|Isotope||Atomic mass (Da)||Isotopic abundance (amount fraction)|
The atomic weight of lead is quite variable in nature because the three heaviest isotopes are the stable end-products of the radioactive decay of uranium (238U to 206Pb and 235U to 207Pb) and thorium (232Th to 208Pb). In fact, the variability of Ar(Pb) had been incontrovertibly shown before the discovery of isotopes and the isotopic composition of common lead must now be regarded as a variable mixture of primeval and radiogenic components.
Recognizing this, in 1961, the Commission recommended an atomic weight of 207.19 that was based on the chemical measurements, and stated that "...it quite well represented the lead most likely to be encountered in normal laboratory work". However, the Commission's policy now aims for the implied range of the standard atomic weights to cover all normal sources of an element.

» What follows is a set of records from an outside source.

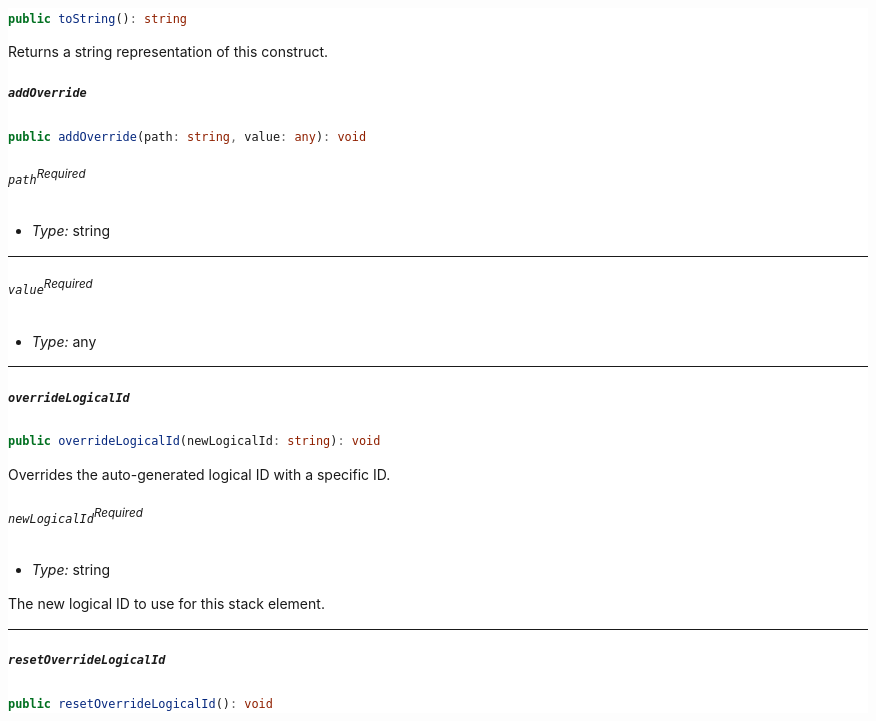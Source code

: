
 ```typescript
public toString(): string
```

Returns a string representation of this construct.

##### `addOverride` <a name="addOverride" id="@cdktf/provider-azurerm.dataAzurermHybridComputeMachine.DataAzurermHybridComputeMachine.addOverride"></a>

```typescript
public addOverride(path: string, value: any): void
```

###### `path`<sup>Required</sup> <a name="path" id="@cdktf/provider-azurerm.dataAzurermHybridComputeMachine.DataAzurermHybridComputeMachine.addOverride.parameter.path"></a>

- *Type:* string

---

###### `value`<sup>Required</sup> <a name="value" id="@cdktf/provider-azurerm.dataAzurermHybridComputeMachine.DataAzurermHybridComputeMachine.addOverride.parameter.value"></a>

- *Type:* any

---

##### `overrideLogicalId` <a name="overrideLogicalId" id="@cdktf/provider-azurerm.dataAzurermHybridComputeMachine.DataAzurermHybridComputeMachine.overrideLogicalId"></a>

```typescript
public overrideLogicalId(newLogicalId: string): void
```

Overrides the auto-generated logical ID with a specific ID.

###### `newLogicalId`<sup>Required</sup> <a name="newLogicalId" id="@cdktf/provider-azurerm.dataAzurermHybridComputeMachine.DataAzurermHybridComputeMachine.overrideLogicalId.parameter.newLogicalId"></a>

- *Type:* string

The new logical ID to use for this stack element.

---

##### `resetOverrideLogicalId` <a name="resetOverrideLogicalId" id="@cdktf/provider-azurerm.dataAzurermHybridComputeMachine.DataAzurermHybridComputeMachine.resetOverrideLogicalId"></a>

```typescript
public resetOverrideLogicalId(): void
```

In the 1969 report, the Commission considered natural variations in the atomic weight of lead ranging from 207.184 to 207.293 and recommended the value of Ar(Pb) = 207.2(1). These circumstances justify the annotation "r". In addition, the annotation "g" warns of the existence of abnormal sources outside the implied range.
The decay of uranium and thorium to lead permits geological age determinations to be made of minerals containing the heavy radioactive elements. Extensive use of lead over the history of mankind has led to widespread pollution, and the isotope-abundance variations reflected in the atomic weights enable historical and modern sources to be identified.